Citing increased drug trafficking and other illegal cross-border activities, Russian border guards controlling Armenia’s frontier with Iran have set up checkpoints along several roads in the country’s southern Syunik Province.
Images of the checkpoints along the road linking Meghri to other towns appeared on the Internet earlier this week, raising speculation about possible preparations for the opening of transit routes for Azerbaijan via the strategic mountainous region.
Syunik is the Armenian province through which Azerbaijan expects to get a highway and railroad connection with its western exclave of Nakhichevan under the terms of the Russia-brokered 2020 cease-fire in Nagorno-Karabakh. Under the terms of that arrangement, Russia’s Federal Security Service (FSB) is to ensure the security of traffic along transport routes in Armenia for Azerbaijan.
Yerevan insists that it should maintain sovereignty over the roads, while Baku is seeking an extraterritorial status for them amounting to a corridor similar to the Russian-controlled Lachin corridor that connects Armenia with Nagorno-Karabakh.
At a government session on August 4, Armenian Prime Minister Nikol Pashinian again implicitly rejected the corridor logic for the unblocking of regional transport routes, saying that Azerbaijan even today can use all parts of Armenia, not only Syunik, for transit purposes in accordance with Armenian legislation.
“We have been saying all the while that we are ready to provide this connection between the western districts of Azerbaijan and Nakhichevan. We are ready to ensure this connection even today, but it is Azerbaijan that does not use these opportunities offered by us,” Pashinian said.
Pashinian spoke after the latest escalation in Nagorno-Karabakh in which at least two Armenian soldiers and one Azerbaijani soldier were killed in fresh fighting near the Lachin corridor where Russian peacekeepers are deployed under the terms of the 2020 cease-fire.
Amid the escalation, ethnic Armenian authorities in Nagorno-Karabakh announced that several Armenian villages along the current corridor would be evacuated until September when Armenians are to start using an alternative road connecting Armenia and the Armenian-populated region.
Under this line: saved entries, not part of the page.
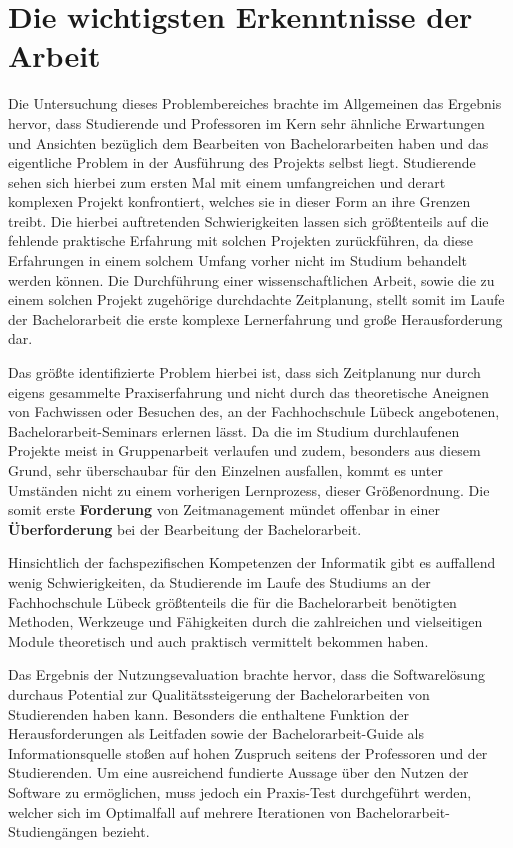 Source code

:\documentclass[bibliography=totoc,listof=totoc,BCOR=5mm,DIV=12,oneside]{scrbook}
\begin{document}
\section{Die wichtigsten Erkenntnisse der Arbeit}
Die Untersuchung dieses Problembereiches brachte im Allgemeinen das Ergebnis hervor, dass Studierende und Professoren im Kern sehr ähnliche Erwartungen und Ansichten bezüglich dem Bearbeiten von Bachelorarbeiten haben und das eigentliche Problem in der Ausführung des Projekts selbst liegt. Studierende sehen sich hierbei zum ersten Mal mit einem umfangreichen und derart komplexen Projekt konfrontiert, welches sie in dieser Form an ihre Grenzen treibt. Die hierbei auftretenden Schwierigkeiten lassen sich größtenteils auf die fehlende praktische Erfahrung mit solchen Projekten zurückführen, da diese Erfahrungen in einem solchem Umfang vorher nicht im Studium behandelt werden können. Die Durchführung einer wissenschaftlichen Arbeit, sowie die zu einem solchen Projekt zugehörige durchdachte Zeitplanung, stellt somit im Laufe der Bachelorarbeit die erste komplexe Lernerfahrung und große Herausforderung dar.

\par \bigskip Das größte identifizierte Problem hierbei ist, dass sich Zeitplanung nur durch eigens gesammelte Praxiserfahrung und nicht durch das theoretische Aneignen von Fachwissen oder Besuchen des, an der Fachhochschule Lübeck angebotenen, Bachelorarbeit-Seminars erlernen lässt. Da die im Studium durchlaufenen Projekte meist in Gruppenarbeit verlaufen und zudem, besonders aus diesem Grund, sehr überschaubar für den Einzelnen ausfallen, kommt es unter Umständen nicht zu einem vorherigen Lernprozess, dieser Größenordnung. Die somit erste \textbf{Forderung} von Zeitmanagement mündet offenbar in einer \textbf{Überforderung} bei der Bearbeitung der Bachelorarbeit.
\par \bigskip Hinsichtlich der fachspezifischen Kompetenzen der Informatik gibt es auffallend wenig Schwierigkeiten, da Studierende im Laufe des Studiums an der Fachhochschule Lübeck größtenteils die für die Bachelorarbeit benötigten Methoden, Werkzeuge und Fähigkeiten durch die zahlreichen und vielseitigen Module theoretisch und auch praktisch vermittelt bekommen haben.

\par \bigskip Das Ergebnis der Nutzungsevaluation brachte hervor, dass die Softwarelösung durchaus Potential zur Qualitätssteigerung der Bachelorarbeiten von Studierenden haben kann. Besonders die enthaltene Funktion der Herausforderungen als Leitfaden sowie der Bachelorarbeit-Guide als Informationsquelle stoßen auf hohen Zuspruch seitens der Professoren und der Studierenden. Um eine ausreichend fundierte Aussage über den Nutzen der Software zu ermöglichen, muss jedoch ein Praxis-Test durchgeführt werden, welcher sich im Optimalfall auf mehrere Iterationen von Bachelorarbeit-Studiengängen bezieht.
\end{document}
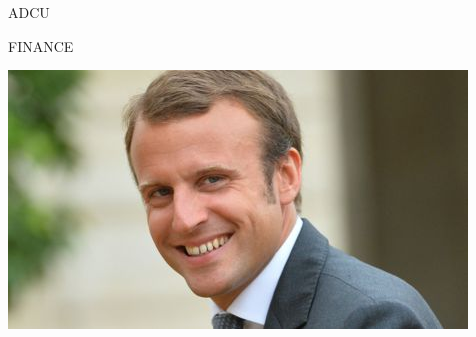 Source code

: 
\thispagestyle{empty}

\vfill

\vspace*{1cm}

\begin{center}
{\fontsize{30}{40}\selectfont{}ADCU}
\end{center}

\vspace{2cm}

\begin{center}
{\fontsize{25}{30}\selectfont \textsc{FINANCE}}
\end{center}

\vspace{2cm}

\begin{center}
  \includegraphics[scale=0.45]{assets/cover}
\end{center}


\vfill


\newpage

\newpage
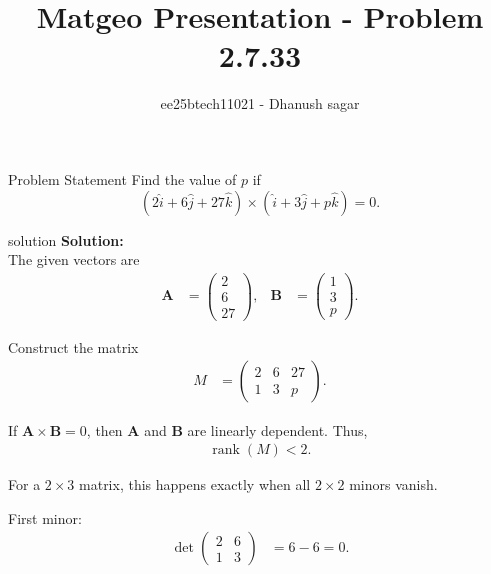 \documentclass{beamer}
\title{Matgeo Presentation - Problem 2.7.33}
\author{ee25btech11021 - Dhanush sagar}
\numberwithin{equation}{section}
\theoremstyle{remark}
\newcommand{\myvec}[1]{\ensuremath{\begin{pmatrix}#1\end{pmatrix}}}
\let\vec\mathbf
\begin{document}
	

		




\begin{frame}
  \titlepage
\end{frame}

\begin{frame}{Problem Statement}
   Find the value of $p$ if
\[
(2\hat{i} + 6\hat{j} + 27\hat{k}) \times (\hat{i} + 3\hat{j} + p\hat{k}) = 0.
\]
\end{frame}

\begin{frame}{solution}
 \textbf{Solution:} \\
The given vectors are
\begin{align}
\vec{A} &= \myvec{2 \\ 6 \\ 27}, 
& \vec{B} &= \myvec{1 \\ 3 \\ p}.
\end{align}

Construct the matrix
\begin{align}
M &= \myvec{2 & 6 & 27 \\ 1 & 3 & p}.
\end{align}

If $\vec{A} \times \vec{B} = 0$, then $\vec{A}$ and $\vec{B}$ are linearly dependent. 
Thus,
\begin{align}
\operatorname{rank}(M) < 2.
\end{align}

For a $2 \times 3$ matrix, this happens exactly when all $2 \times 2$ minors vanish.

First minor:
\begin{align}
\det\myvec{2 & 6 \\ 1 & 3} &= 6 - 6 = 0.
\end{align}
\end{frame}
\end{document}
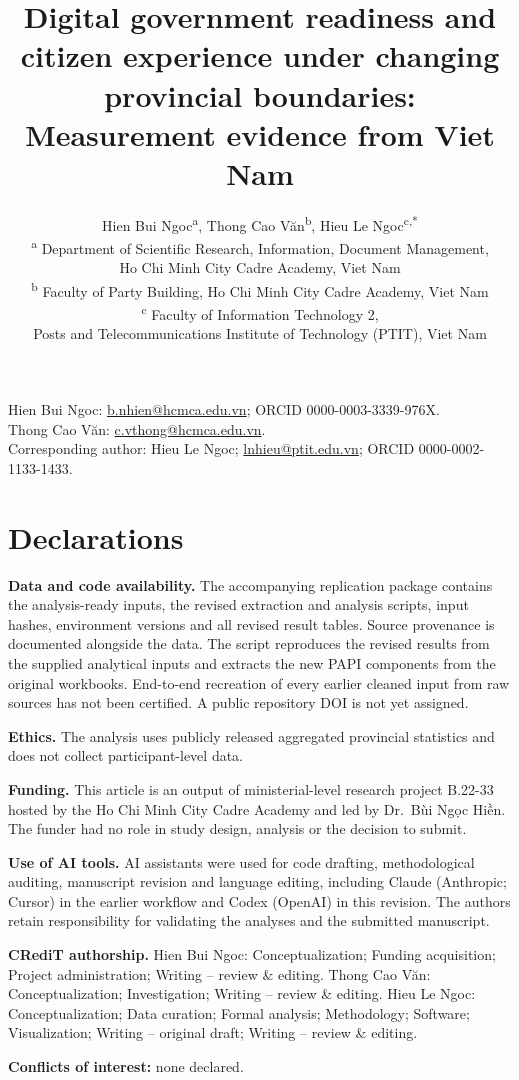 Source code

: \documentclass[11pt]{article}
\title{Digital government readiness and citizen experience under changing provincial boundaries: Measurement evidence from Viet Nam}
\author{\small Hien Bui Ngoc\textsuperscript{a}, Thong Cao Văn\textsuperscript{b}, Hieu Le Ngoc\textsuperscript{c,*}\\[0.4em]
\footnotesize \textsuperscript{a} Department of Scientific Research, Information, Document Management,\\
Ho Chi Minh City Cadre Academy, Viet Nam\\[0.2em]
\textsuperscript{b} Faculty of Party Building, Ho Chi Minh City Cadre Academy, Viet Nam\\[0.2em]
\textsuperscript{c} Faculty of Information Technology 2,\\
Posts and Telecommunications Institute of Technology (PTIT), Viet Nam}
\date{}
\begin{document}
\maketitle
\begin{center}\small
Hien Bui Ngoc: \href{mailto:b.nhien@hcmca.edu.vn}{b.nhien@hcmca.edu.vn}; ORCID 0000-0003-3339-976X.\\
Thong Cao Văn: \href{mailto:c.vthong@hcmca.edu.vn}{c.vthong@hcmca.edu.vn}.\\
Corresponding author: Hieu Le Ngoc; \href{mailto:lnhieu@ptit.edu.vn}{lnhieu@ptit.edu.vn}; ORCID 0000-0002-1133-1433.
\end{center}
\section*{Declarations}
\textbf{Data and code availability.} The accompanying replication package contains the analysis-ready inputs, the revised extraction and analysis scripts, input hashes, environment versions and all revised result tables. Source provenance is documented alongside the data. The script reproduces the revised results from the supplied analytical inputs and extracts the new PAPI components from the original workbooks. End-to-end recreation of every earlier cleaned input from raw sources has not been certified. A public repository DOI is not yet assigned.

\textbf{Ethics.} The analysis uses publicly released aggregated provincial statistics and does not collect participant-level data.

\textbf{Funding.} This article is an output of ministerial-level research project B.22-33 hosted by the Ho Chi Minh City Cadre Academy and led by Dr.\ Bùi Ngọc Hiền. The funder had no role in study design, analysis or the decision to submit.

\textbf{Use of AI tools.} AI assistants were used for code drafting, methodological auditing, manuscript revision and language editing, including Claude (Anthropic; Cursor) in the earlier workflow and Codex (OpenAI) in this revision. The authors retain responsibility for validating the analyses and the submitted manuscript.

\textbf{CRediT authorship.} Hien Bui Ngoc: Conceptualization; Funding acquisition; Project administration; Writing -- review \& editing. Thong Cao Văn: Conceptualization; Investigation; Writing -- review \& editing. Hieu Le Ngoc: Conceptualization; Data curation; Formal analysis; Methodology; Software; Visualization; Writing -- original draft; Writing -- review \& editing.

\textbf{Conflicts of interest:} none declared.
\end{document}
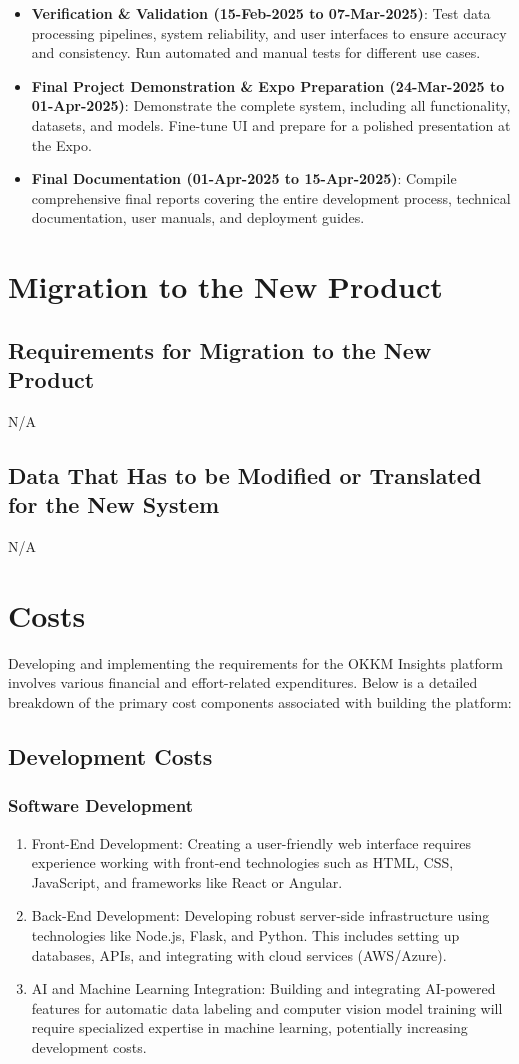 \documentclass[12pt]{article}
\begin{document}
\begin{itemize}
    \item \textbf{Verification \& Validation (15-Feb-2025 to 07-Mar-2025)}: Test data processing pipelines, system reliability, and user interfaces to ensure accuracy and consistency. Run automated and manual tests for different use cases.
    \item \textbf{Final Project Demonstration \& Expo Preparation (24-Mar-2025 to 01-Apr-2025)}: Demonstrate the complete system, including all functionality, datasets, and models. Fine-tune UI and prepare for a polished presentation at the Expo.
    \item \textbf{Final Documentation (01-Apr-2025 to 15-Apr-2025)}: Compile comprehensive final reports covering the entire development process, technical documentation, user manuals, and deployment guides.
\end{itemize}

\section{Migration to the New Product}
\subsection{Requirements for Migration to the New Product}
N/A
\subsection{Data That Has to be Modified or Translated for the New System}
N/A

\section{Costs}
Developing and implementing the requirements for the OKKM Insights platform involves various financial and effort-related expenditures. 
    Below is a detailed breakdown of the primary cost components associated with building the platform:

\subsection{Development Costs}
\subsubsection{Software Development}
\begin{enumerate}
    \item Front-End Development: Creating a user-friendly web interface requires experience working with front-end technologies such as HTML, CSS, JavaScript, and frameworks like React or Angular.
    \item Back-End Development: Developing robust server-side infrastructure using technologies like Node.js, Flask, and Python. This includes setting up databases, APIs, and integrating with cloud services (AWS/Azure).
    \item AI and Machine Learning Integration: Building and integrating AI-powered features for automatic data labeling and computer vision model training will require specialized expertise in machine learning, potentially increasing development costs.
  \end{enumerate}
\end{document}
Bagrat Zakarian, the mayor of Meghri, told RFE/RL’s Armenian Service on August 9 that the Russian checkpoints recently spotted in Syunik were actually set up several months ago. In total, he said, five such checkpoints were placed at roads leading from Meghri to several towns and villages in Syunik.
After media reports about the installation of new Russian checkpoints near Meghri, the FSB Border Guards Department in Armenia explained that it was done in coordination with Armenian authorities to prevent smuggling, illegal migration, and other offenses.
According to the FSB, a tense situation has been observed recently at the Meghri section of the Armenian-Iranian state border due to increased attempts to smuggle drugs from Iran to Armenia. Violations of the border by representatives of extremist and terrorist groups were also recorded.
Armenian government officials have not yet commented on the presence of Russian checkpoints along the roads in Syunik.
Meghri’s mayor acknowledged that the checkpoints create certain problems for local tourism.
“Tourists have to go through passport control procedures before they can visit several rural areas here,” Zakarian said.